__WHAT THIS TASK INVOLVES__
Go through the records below and set each one down exactly, leaving out any pictures.

(Collected data)
=== Begin Enclosure ===

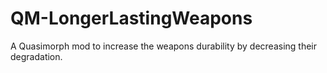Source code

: # QM-LongerLastingWeapons
A Quasimorph mod to increase the weapons durability by decreasing their degradation.
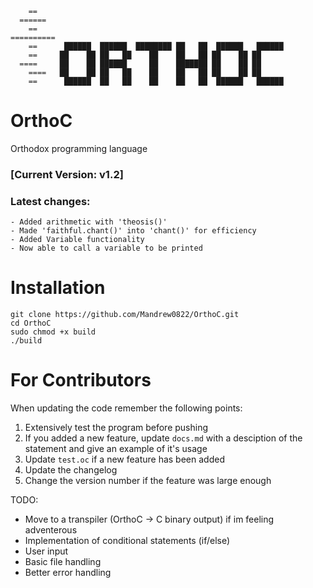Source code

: 
        == 		 
      ======	
        ==	    
    ==========   
        ==      ██████  ██████  ████████ ██   ██  ██████   ██████ 
        ==     ██    ██ ██   ██    ██    ██   ██ ██    ██ ██      
      ====     ██    ██ ██████     ██    ███████ ██    ██ ██      
        ====   ██    ██ ██   ██    ██    ██   ██ ██    ██ ██      
        ==      ██████  ██   ██    ██    ██   ██  ██████   ██████ 




# OrthoC
Orthodox programming language


### [Current Version: v1.2]
### Latest changes:
	- Added arithmetic with 'theosis()'
	- Made 'faithful.chant()' into 'chant()' for efficiency
	- Added Variable functionality
 	- Now able to call a variable to be printed


# Installation
    git clone https://github.com/Mandrew0822/OrthoC.git
    cd OrthoC
    sudo chmod +x build
    ./build
# For Contributors

When updating the code remember the following points:

1. Extensively test the program before pushing
2. If you added a new feature, update `docs.md` with a desciption of the statement and give an example of it's usage
3. Update `test.oc` if a new feature has been added
4. Update the changelog
5. Change the version number if the feature was large enough

TODO:
- Move to a transpiler (OrthoC -> C binary output) if im feeling adventerous
- Implementation of conditional statements (if/else)
- User input
- Basic file handling
- Better error handling
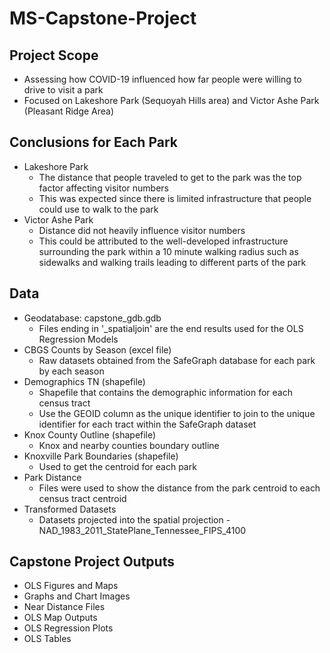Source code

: # MS-Capstone-Project

## Project Scope
- Assessing how COVID-19 influenced how far people were willing to drive to visit a park
- Focused on Lakeshore Park (Sequoyah Hills area) and Victor Ashe Park (Pleasant Ridge Area)

## Conclusions for Each Park
- Lakeshore Park
     - The distance that people traveled to get to the park was the top factor affecting visitor numbers
     - This was expected since there is limited infrastructure that people could use to walk to the park
- Victor Ashe Park
     -  Distance did not heavily influence visitor numbers
     -  This could be attributed to the well-developed infrastructure surrounding the park within a 10 minute walking radius such as sidewalks and walking trails leading to different parts of the park

## Data
- Geodatabase: capstone_gdb.gdb
     - Files ending in '_spatialjoin' are the end results used for the OLS Regression Models
- CBGS Counts by Season (excel file)
     - Raw datasets obtained from the SafeGraph database for each park by each season
- Demographics TN (shapefile)
     - Shapefile that contains the demographic information for each census tract
     - Use the GEOID column as the unique identifier to join to the unique identifier for each tract within the SafeGraph dataset
- Knox County Outline (shapefile)  
     - Knox and nearby counties boundary outline
- Knoxville Park Boundaries (shapefile)
    - Used to get the centroid for each park
- Park Distance
    - Files were used to show the distance from the park centroid to each census tract centroid
- Transformed Datasets
    - Datasets projected into the spatial projection - NAD_1983_2011_StatePlane_Tennessee_FIPS_4100

## Capstone Project Outputs
- OLS Figures and Maps
- Graphs and Chart Images
- Near Distance Files
- OLS Map Outputs 
- OLS Regression Plots 
- OLS Tables
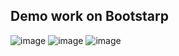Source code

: ## Demo work on Bootstarp
![image](https://github.com/user-attachments/assets/690ea210-c584-480c-a5a0-731e986da42e)
![image](https://github.com/user-attachments/assets/6e94547f-9850-4f00-8ba1-e7bdc2fbabaf)
![image](https://github.com/user-attachments/assets/c224d181-1184-45b0-837e-a59094ed157a)
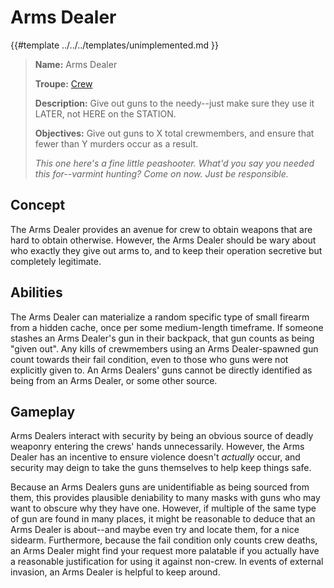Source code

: # Arms Dealer

{{#template ../../../templates/unimplemented.md }}

> **Name:** Arms Dealer
>
> **Troupe:** [Crew](../crew.md)
>
> **Description:** Give out guns to the needy--just make sure they use it LATER, not HERE on the STATION.
>
> **Objectives:** Give out guns to X total crewmembers, and ensure that fewer than Y murders occur as a result.
>
> *This one here's a fine little peashooter. What'd you say you needed this for--varmint hunting? Come on now. Just be responsible.*

## Concept

The Arms Dealer provides an avenue for crew to obtain weapons that are hard to obtain otherwise. However, the Arms Dealer should be wary about who exactly they give out arms to, and to keep their operation secretive but completely legitimate.

## Abilities

The Arms Dealer can materialize a random specific type of small firearm from a hidden cache, once per some medium-length timeframe. If someone stashes an Arms Dealer's gun in their backpack, that gun counts as being "given out". Any kills of crewmembers using an Arms Dealer-spawned gun count towards their fail condition, even to those who guns were not explicitly given to. An Arms Dealers' guns cannot be directly identified as being from an Arms Dealer, or some other source.

## Gameplay

Arms Dealers interact with security by being an obvious source of deadly weaponry entering the crews' hands unnecessarily. However, the Arms Dealer has an incentive to ensure violence doesn't *actually* occur, and security may deign to take the guns themselves to help keep things safe. 

Because an Arms Dealers guns are unidentifiable as being sourced from them, this provides plausible deniability to many masks with guns who may want to obscure why they have one. However, if multiple of the same type of gun are found in many places, it might be reasonable to deduce that an Arms Dealer is about--and maybe even try and locate them, for a nice sidearm. Furthermore, because the fail condition only counts crew deaths, an Arms Dealer might find your request more palatable if you actually have a reasonable justification for using it against non-crew. In events of external invasion, an Arms Dealer is helpful to keep around.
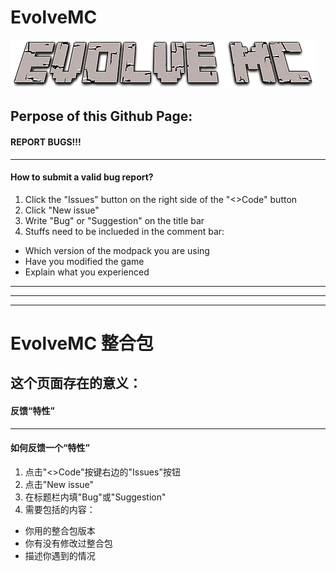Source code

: # EvolveMC
![](/resources/title.png "")
## Perpose of this Github Page:
#### REPORT BUGS!!!
***
#### How to submit a valid bug report?
1. Click the "Issues" button on the right side of the "<>Code" button
2. Click "New issue"
3. Write "Bug" or "Suggestion" on the title bar
4. Stuffs need to be inclueded in the comment bar:
- Which version of the modpack you are using
- Have you modified the game
- Explain what you experienced
***
***
***
# EvolveMC 整合包
## 这个页面存在的意义：
#### 反馈“特性”
***
#### 如何反馈一个“特性”
1. 点击"<>Code"按键右边的"Issues"按钮
2. 点击"New issue"
3. 在标题栏内填"Bug"或"Suggestion"
4. 需要包括的内容：
- 你用的整合包版本
- 你有没有修改过整合包
- 描述你遇到的情况

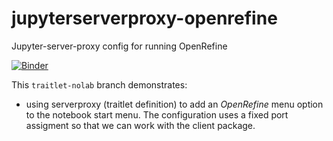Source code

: # jupyterserverproxy-openrefine
Jupyter-server-proxy config for running OpenRefine

[![Binder](https://mybinder.org/badge_logo.svg)](https://mybinder.org/v2/gh/psychemedia/jupyterserverproxy-openrefine/traitlet-nolab)

This `traitlet-nolab` branch demonstrates:

- using serverproxy (traitlet definition) to add an *OpenRefine* menu option to the notebook start menu. The configuration uses a fixed port assigment so that we can work with the client package.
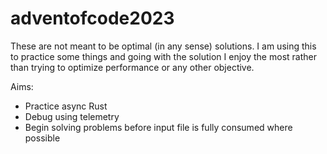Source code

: # adventofcode2023

These are not meant to be optimal (in any sense) solutions.
I am using this to practice some things and going with the solution I enjoy the most rather than trying to optimize performance or any other objective.

Aims:
- Practice async Rust
- Debug using telemetry
- Begin solving problems before input file is fully consumed where possible
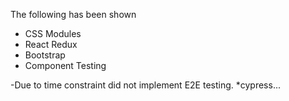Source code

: The following has been shown

- CSS Modules
- React Redux
- Bootstrap
- Component Testing

-Due to time constraint did not implement E2E testing. *cypress...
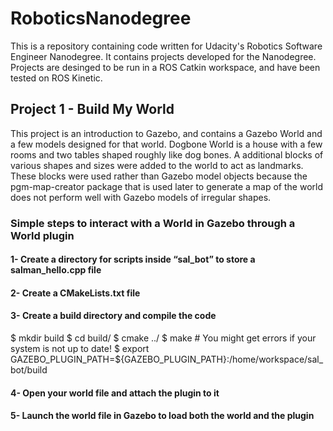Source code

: # RoboticsNanodegree

This is a repository containing code written for Udacity's Robotics Software Engineer Nanodegree. It contains projects developed for the Nanodegree. Projects are desinged to be run in a ROS Catkin workspace, and have been tested on ROS Kinetic.

## Project 1 - Build My World

This project is an introduction to Gazebo, and contains a Gazebo World and a few models designed for that world. Dogbone World is a house with a few rooms and two tables shaped roughly like dog bones. A additional blocks of various shapes and sizes were added to the world to act as landmarks. These blocks were used rather than Gazebo model objects because the pgm-map-creator package that is used later to generate a map of the world does not perform well with Gazebo models of irregular shapes.

### Simple steps to interact with a World in Gazebo through a World plugin

#### 1- Create a directory for scripts inside “sal_bot” to store a salman_hello.cpp file

#### 2- Create a CMakeLists.txt file

#### 3- Create a build directory and compile the code

$ mkdir build
$ cd build/
$ cmake ../
$ make # You might get errors if your system is not up to date!
$ export GAZEBO_PLUGIN_PATH=${GAZEBO_PLUGIN_PATH}:/home/workspace/sal_bot/build

#### 4- Open your world file and attach the plugin to it

#### 5- Launch the world file in Gazebo to load both the world and the plugin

=== End Enclosure ===

__ANSWER BOX__
Source code

: # QM-LongerLastingWeapons
A Quasimorph mod to increase the weapons durability by decreasing their degradation.
Source code

: 
        == 		 
      ======	
        ==	    
    ==========   
        ==      ██████  ██████  ████████ ██   ██  ██████   ██████ 
        ==     ██    ██ ██   ██    ██    ██   ██ ██    ██ ██      
      ====     ██    ██ ██████     ██    ███████ ██    ██ ██      
        ====   ██    ██ ██   ██    ██    ██   ██ ██    ██ ██      
        ==      ██████  ██   ██    ██    ██   ██  ██████   ██████ 




# OrthoC
Orthodox programming language


### [Current Version: v1.2]
### Latest changes:
	- Added arithmetic with 'theosis()'
	- Made 'faithful.chant()' into 'chant()' for efficiency
	- Added Variable functionality
 	- Now able to call a variable to be printed


# Installation
    git clone https://github.com/Mandrew0822/OrthoC.git
    cd OrthoC
    sudo chmod +x build
    ./build
# For Contributors

When updating the code remember the following points:

1. Extensively test the program before pushing
2. If you added a new feature, update `docs.md` with a desciption of the statement and give an example of it's usage
3. Update `test.oc` if a new feature has been added
4. Update the changelog
5. Change the version number if the feature was large enough

TODO:
- Move to a transpiler (OrthoC -> C binary output) if im feeling adventerous
- Implementation of conditional statements (if/else)
- User input
- Basic file handling
- Better error handling
Source code

: # MS-Capstone-Project

## Project Scope
- Assessing how COVID-19 influenced how far people were willing to drive to visit a park
- Focused on Lakeshore Park (Sequoyah Hills area) and Victor Ashe Park (Pleasant Ridge Area)

## Conclusions for Each Park
- Lakeshore Park
     - The distance that people traveled to get to the park was the top factor affecting visitor numbers
     - This was expected since there is limited infrastructure that people could use to walk to the park
- Victor Ashe Park
     -  Distance did not heavily influence visitor numbers
     -  This could be attributed to the well-developed infrastructure surrounding the park within a 10 minute walking radius such as sidewalks and walking trails leading to different parts of the park

## Data
- Geodatabase: capstone_gdb.gdb
     - Files ending in '_spatialjoin' are the end results used for the OLS Regression Models
- CBGS Counts by Season (excel file)
     - Raw datasets obtained from the SafeGraph database for each park by each season
- Demographics TN (shapefile)
     - Shapefile that contains the demographic information for each census tract
     - Use the GEOID column as the unique identifier to join to the unique identifier for each tract within the SafeGraph dataset
- Knox County Outline (shapefile)  
     - Knox and nearby counties boundary outline
- Knoxville Park Boundaries (shapefile)
    - Used to get the centroid for each park
- Park Distance
    - Files were used to show the distance from the park centroid to each census tract centroid
- Transformed Datasets
    - Datasets projected into the spatial projection - NAD_1983_2011_StatePlane_Tennessee_FIPS_4100

## Capstone Project Outputs
- OLS Figures and Maps
- Graphs and Chart Images
- Near Distance Files
- OLS Map Outputs 
- OLS Regression Plots 
- OLS Tables
Source code

: ## Demo work on Bootstarp
![image](https://github.com/user-attachments/assets/690ea210-c584-480c-a5a0-731e986da42e)
![image](https://github.com/user-attachments/assets/6e94547f-9850-4f00-8ba1-e7bdc2fbabaf)
![image](https://github.com/user-attachments/assets/c224d181-1184-45b0-837e-a59094ed157a)
Source code

: # Arms Dealer

{{#template ../../../templates/unimplemented.md }}

> **Name:** Arms Dealer
>
> **Troupe:** [Crew](../crew.md)
>
> **Description:** Give out guns to the needy--just make sure they use it LATER, not HERE on the STATION.
>
> **Objectives:** Give out guns to X total crewmembers, and ensure that fewer than Y murders occur as a result.
>
> *This one here's a fine little peashooter. What'd you say you needed this for--varmint hunting? Come on now. Just be responsible.*

## Concept

The Arms Dealer provides an avenue for crew to obtain weapons that are hard to obtain otherwise. However, the Arms Dealer should be wary about who exactly they give out arms to, and to keep their operation secretive but completely legitimate.

## Abilities

The Arms Dealer can materialize a random specific type of small firearm from a hidden cache, once per some medium-length timeframe. If someone stashes an Arms Dealer's gun in their backpack, that gun counts as being "given out". Any kills of crewmembers using an Arms Dealer-spawned gun count towards their fail condition, even to those who guns were not explicitly given to. An Arms Dealers' guns cannot be directly identified as being from an Arms Dealer, or some other source.

## Gameplay

Arms Dealers interact with security by being an obvious source of deadly weaponry entering the crews' hands unnecessarily. However, the Arms Dealer has an incentive to ensure violence doesn't *actually* occur, and security may deign to take the guns themselves to help keep things safe. 

Because an Arms Dealers guns are unidentifiable as being sourced from them, this provides plausible deniability to many masks with guns who may want to obscure why they have one. However, if multiple of the same type of gun are found in many places, it might be reasonable to deduce that an Arms Dealer is about--and maybe even try and locate them, for a nice sidearm. Furthermore, because the fail condition only counts crew deaths, an Arms Dealer might find your request more palatable if you actually have a reasonable justification for using it against non-crew. In events of external invasion, an Arms Dealer is helpful to keep around.
Source code

: # EvolveMC
![](/resources/title.png "")
## Perpose of this Github Page:
#### REPORT BUGS!!!
***
#### How to submit a valid bug report?
1. Click the "Issues" button on the right side of the "<>Code" button
2. Click "New issue"
3. Write "Bug" or "Suggestion" on the title bar
4. Stuffs need to be inclueded in the comment bar:
- Which version of the modpack you are using
- Have you modified the game
- Explain what you experienced
***
***
***
# EvolveMC 整合包
## 这个页面存在的意义：
#### 反馈“特性”
***
#### 如何反馈一个“特性”
1. 点击"<>Code"按键右边的"Issues"按钮
2. 点击"New issue"
3. 在标题栏内填"Bug"或"Suggestion"
4. 需要包括的内容：
- 你用的整合包版本
- 你有没有修改过整合包
- 描述你遇到的情况

Source code

: # jupyterserverproxy-openrefine
Jupyter-server-proxy config for running OpenRefine

[![Binder](https://mybinder.org/badge_logo.svg)](https://mybinder.org/v2/gh/psychemedia/jupyterserverproxy-openrefine/traitlet-nolab)

This `traitlet-nolab` branch demonstrates:

- using serverproxy (traitlet definition) to add an *OpenRefine* menu option to the notebook start menu. The configuration uses a fixed port assigment so that we can work with the client package.
Source code

: # adventofcode2023

These are not meant to be optimal (in any sense) solutions.
I am using this to practice some things and going with the solution I enjoy the most rather than trying to optimize performance or any other objective.

Aims:
- Practice async Rust
- Debug using telemetry
- Begin solving problems before input file is fully consumed where possible
Source code

: The following has been shown

- CSS Modules
- React Redux
- Bootstrap
- Component Testing

-Due to time constraint did not implement E2E testing. *cypress...
Source code

: # RoboticsNanodegree

This is a repository containing code written for Udacity's Robotics Software Engineer Nanodegree. It contains projects developed for the Nanodegree. Projects are desinged to be run in a ROS Catkin workspace, and have been tested on ROS Kinetic.

## Project 1 - Build My World

This project is an introduction to Gazebo, and contains a Gazebo World and a few models designed for that world. Dogbone World is a house with a few rooms and two tables shaped roughly like dog bones. A additional blocks of various shapes and sizes were added to the world to act as landmarks. These blocks were used rather than Gazebo model objects because the pgm-map-creator package that is used later to generate a map of the world does not perform well with Gazebo models of irregular shapes.

### Simple steps to interact with a World in Gazebo through a World plugin

#### 1- Create a directory for scripts inside “sal_bot” to store a salman_hello.cpp file

#### 2- Create a CMakeLists.txt file

#### 3- Create a build directory and compile the code

$ mkdir build
$ cd build/
$ cmake ../
$ make # You might get errors if your system is not up to date!
$ export GAZEBO_PLUGIN_PATH=${GAZEBO_PLUGIN_PATH}:/home/workspace/sal_bot/build

#### 4- Open your world file and attach the plugin to it

#### 5- Launch the world file in Gazebo to load both the world and the plugin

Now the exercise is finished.